The effect of supplemental beta-carotene on immunologic indices in patients with AIDS: a pilot study.

作者信息

Fryburg D A, Mark R J, Griffith B P, Askenase P W, Patterson T F

机构信息

Division of Endocrinology and Metabolism, Yale University School of Medicine, New Haven, Connecticut, USA.

出版信息

Yale J Biol Med. 1995 Jan-Apr;68(1-2):19-23.

PMID:8748463
原文链接:https://pmc.ncbi.nlm.nih.gov/articles/PMC2590840/
Abstract

Patients with the acquired immunodeficiency syndrome (AIDS) are characterized by a decrease in the number of T helper cells, a defect that is linked to the impaired immunologic competence. Vitamin A and its dietary precursor, beta-carotene, increase absolute T helper cell counts as well as indices of T cell function in both human and animal models. To determine if short-term beta-carotene treatment affects T lymphocyte subsets in patients with AIDS, a single-blind, non-randomized clinical trial of beta-carotene was performed in seven patients with AIDS. Enrollment criteria included no evidence of: a) active opportunistic infection: b) greater than 1 kilogram change in weight in the month preceding enrollment; c) chronic diarrhea or malabsorption; and d) hepatic disease or significant anemia.
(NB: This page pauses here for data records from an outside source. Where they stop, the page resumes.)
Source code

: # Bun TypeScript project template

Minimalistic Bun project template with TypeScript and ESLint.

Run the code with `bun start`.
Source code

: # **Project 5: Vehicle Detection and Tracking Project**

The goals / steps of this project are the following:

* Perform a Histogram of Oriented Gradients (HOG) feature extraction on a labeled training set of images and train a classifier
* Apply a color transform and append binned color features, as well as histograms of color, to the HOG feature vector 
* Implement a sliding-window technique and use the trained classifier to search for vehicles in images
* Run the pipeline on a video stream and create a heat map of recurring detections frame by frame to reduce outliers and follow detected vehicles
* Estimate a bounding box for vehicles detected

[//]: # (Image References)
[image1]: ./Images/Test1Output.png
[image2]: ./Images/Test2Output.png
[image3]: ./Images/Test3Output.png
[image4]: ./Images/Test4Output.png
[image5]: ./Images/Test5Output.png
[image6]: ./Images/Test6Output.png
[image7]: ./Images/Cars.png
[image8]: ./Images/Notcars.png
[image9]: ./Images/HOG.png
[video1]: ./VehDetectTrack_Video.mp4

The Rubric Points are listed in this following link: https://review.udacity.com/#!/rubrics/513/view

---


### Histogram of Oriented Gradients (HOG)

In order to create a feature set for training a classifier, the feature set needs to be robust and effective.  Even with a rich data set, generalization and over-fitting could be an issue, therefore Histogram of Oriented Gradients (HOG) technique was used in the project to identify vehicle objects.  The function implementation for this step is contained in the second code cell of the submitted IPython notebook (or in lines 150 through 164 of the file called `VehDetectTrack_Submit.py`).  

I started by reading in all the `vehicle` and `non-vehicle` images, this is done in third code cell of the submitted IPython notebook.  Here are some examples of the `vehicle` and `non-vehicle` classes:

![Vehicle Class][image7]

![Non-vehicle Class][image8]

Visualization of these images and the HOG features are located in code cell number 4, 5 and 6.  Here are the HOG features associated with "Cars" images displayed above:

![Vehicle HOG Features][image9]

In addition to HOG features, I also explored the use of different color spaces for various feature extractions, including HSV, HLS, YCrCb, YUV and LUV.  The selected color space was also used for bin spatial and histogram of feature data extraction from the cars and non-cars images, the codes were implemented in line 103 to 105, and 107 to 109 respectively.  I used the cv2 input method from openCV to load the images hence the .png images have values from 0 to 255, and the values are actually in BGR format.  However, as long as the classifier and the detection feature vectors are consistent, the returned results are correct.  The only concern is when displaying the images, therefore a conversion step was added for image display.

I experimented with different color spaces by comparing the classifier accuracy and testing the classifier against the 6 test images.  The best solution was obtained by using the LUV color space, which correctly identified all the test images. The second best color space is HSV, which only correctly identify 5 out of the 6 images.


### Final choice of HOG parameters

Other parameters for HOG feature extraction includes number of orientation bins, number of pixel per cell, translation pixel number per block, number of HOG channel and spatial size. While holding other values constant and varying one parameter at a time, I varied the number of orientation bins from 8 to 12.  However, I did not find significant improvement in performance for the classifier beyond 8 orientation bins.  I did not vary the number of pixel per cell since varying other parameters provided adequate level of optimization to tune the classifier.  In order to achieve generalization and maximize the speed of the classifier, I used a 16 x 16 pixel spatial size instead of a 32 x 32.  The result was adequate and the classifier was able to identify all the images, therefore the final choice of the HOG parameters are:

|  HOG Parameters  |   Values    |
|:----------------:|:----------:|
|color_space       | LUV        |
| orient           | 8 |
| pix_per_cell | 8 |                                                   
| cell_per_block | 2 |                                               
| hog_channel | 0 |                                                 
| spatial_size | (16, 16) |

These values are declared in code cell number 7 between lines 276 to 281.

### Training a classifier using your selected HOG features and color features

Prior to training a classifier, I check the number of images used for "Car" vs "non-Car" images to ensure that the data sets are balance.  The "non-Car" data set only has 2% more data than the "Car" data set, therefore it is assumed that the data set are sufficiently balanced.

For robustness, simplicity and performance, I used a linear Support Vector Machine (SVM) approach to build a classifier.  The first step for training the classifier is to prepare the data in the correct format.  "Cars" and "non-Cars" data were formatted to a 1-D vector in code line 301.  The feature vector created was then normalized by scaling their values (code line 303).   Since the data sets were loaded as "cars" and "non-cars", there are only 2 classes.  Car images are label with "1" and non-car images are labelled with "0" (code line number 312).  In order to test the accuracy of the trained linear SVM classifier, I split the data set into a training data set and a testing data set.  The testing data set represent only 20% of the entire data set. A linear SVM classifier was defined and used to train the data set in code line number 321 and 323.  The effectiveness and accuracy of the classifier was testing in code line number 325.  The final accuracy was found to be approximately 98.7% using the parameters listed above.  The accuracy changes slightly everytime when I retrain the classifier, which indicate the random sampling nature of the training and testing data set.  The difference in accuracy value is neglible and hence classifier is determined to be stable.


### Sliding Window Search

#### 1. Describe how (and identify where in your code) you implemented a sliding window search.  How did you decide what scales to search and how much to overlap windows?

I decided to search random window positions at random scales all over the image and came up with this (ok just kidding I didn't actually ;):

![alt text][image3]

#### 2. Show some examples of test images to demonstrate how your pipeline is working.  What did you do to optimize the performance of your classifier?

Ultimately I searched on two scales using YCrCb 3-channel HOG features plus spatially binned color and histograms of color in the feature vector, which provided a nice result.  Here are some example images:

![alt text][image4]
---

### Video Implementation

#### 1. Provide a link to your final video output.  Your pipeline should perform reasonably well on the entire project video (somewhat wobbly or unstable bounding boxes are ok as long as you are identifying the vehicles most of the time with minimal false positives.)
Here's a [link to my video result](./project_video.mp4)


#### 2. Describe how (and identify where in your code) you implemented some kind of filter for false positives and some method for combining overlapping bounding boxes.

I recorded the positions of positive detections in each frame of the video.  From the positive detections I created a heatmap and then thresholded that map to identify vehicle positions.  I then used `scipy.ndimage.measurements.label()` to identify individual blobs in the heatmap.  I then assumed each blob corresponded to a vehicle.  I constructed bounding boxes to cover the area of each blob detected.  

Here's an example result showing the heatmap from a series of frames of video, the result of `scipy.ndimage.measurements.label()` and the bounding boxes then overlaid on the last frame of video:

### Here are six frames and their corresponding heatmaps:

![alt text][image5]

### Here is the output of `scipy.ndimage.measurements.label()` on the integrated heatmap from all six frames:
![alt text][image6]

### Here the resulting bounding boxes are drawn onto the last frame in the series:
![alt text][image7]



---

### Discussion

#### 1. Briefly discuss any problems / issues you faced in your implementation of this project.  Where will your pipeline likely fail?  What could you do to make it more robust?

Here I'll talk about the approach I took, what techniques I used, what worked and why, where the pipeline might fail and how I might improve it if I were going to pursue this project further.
Beta-carotene was given with meals in two divided doses of 60 mg/day for four weeks; this was followed by no therapy for six weeks. Samples for total white blood cell, lymphocyte and T lymphocyte subset counts were measured at baseline, at the end of four weeks of treatment and another six weeks after treatment had stopped. P24 antigen, beta-2 microglobulin and liver function tests were also measured. All subjects tolerated the treatment well without evidence of toxicity. In response to beta-carotene, total lymphocyte counts rose by 66 percent (.05 < p < .10), and CD4+ cells rose slightly, but insignificantly, in the entire group. In all three of the patients who had baseline CD4+ cells greater than 10/microliters, however, the mean absolute increase in CD4+ cells in response to beta-carotene was 53 +/- 10 cells/microliters (p < .01). Six weeks off beta-carotene treatment, the absolute CD4+ cell count returned to pretreatment levels (p < .01). No change was observed in CD8+ cells. P24 antigen and beta-2 microglobulin did not change during treatment. These preliminary observations suggest that short-term treatment with beta-carotene may increase CD4+ cell counts in patients with AIDS who have greater than 10 cells/microliters.

摘要

获得性免疫缺陷综合征(艾滋病)患者的特征是辅助性T细胞数量减少,这一缺陷与免疫能力受损有关。在人类和动物模型中,维生素A及其膳食前体β-胡萝卜素可增加辅助性T细胞的绝对数量以及T细胞功能指标。为了确定短期β-胡萝卜素治疗是否会影响艾滋病患者的T淋巴细胞亚群,对7名艾滋病患者进行了一项β-胡萝卜素单盲、非随机临床试验。入选标准包括无以下证据:a)活动性机会性感染;b)入选前一个月体重变化超过1公斤;c)慢性腹泻或吸收不良;d)肝脏疾病或严重贫血。β-胡萝卜素随餐分两次服用,每次60毫克/天,共四周;之后六周不进行治疗。在基线、治疗四周结束时以及治疗停止六周后,对全血细胞、淋巴细胞和T淋巴细胞亚群计数进行采样检测。还检测了P24抗原、β2微球蛋白和肝功能。所有受试者对治疗耐受性良好,无毒性证据。在β-胡萝卜素治疗后,全组淋巴细胞总数上升了66%(0.05 < p < 0.10),CD4+细胞略有上升,但无统计学意义。然而,在所有三名基线CD4+细胞大于10/微升的患者中,β-胡萝卜素治疗后CD4+细胞的平均绝对增加量为53±10个细胞/微升(p < 0.01)。停止β-胡萝卜素治疗六周后,CD4+细胞绝对计数恢复到治疗前水平(p < 0.01)。CD8+细胞未观察到变化。治疗期间P24抗原和β2微球蛋白未发生变化。这些初步观察结果表明,短期β-胡萝卜素治疗可能会使CD4+细胞计数大于10个细胞/微升的艾滋病患者的CD4+细胞数量增加。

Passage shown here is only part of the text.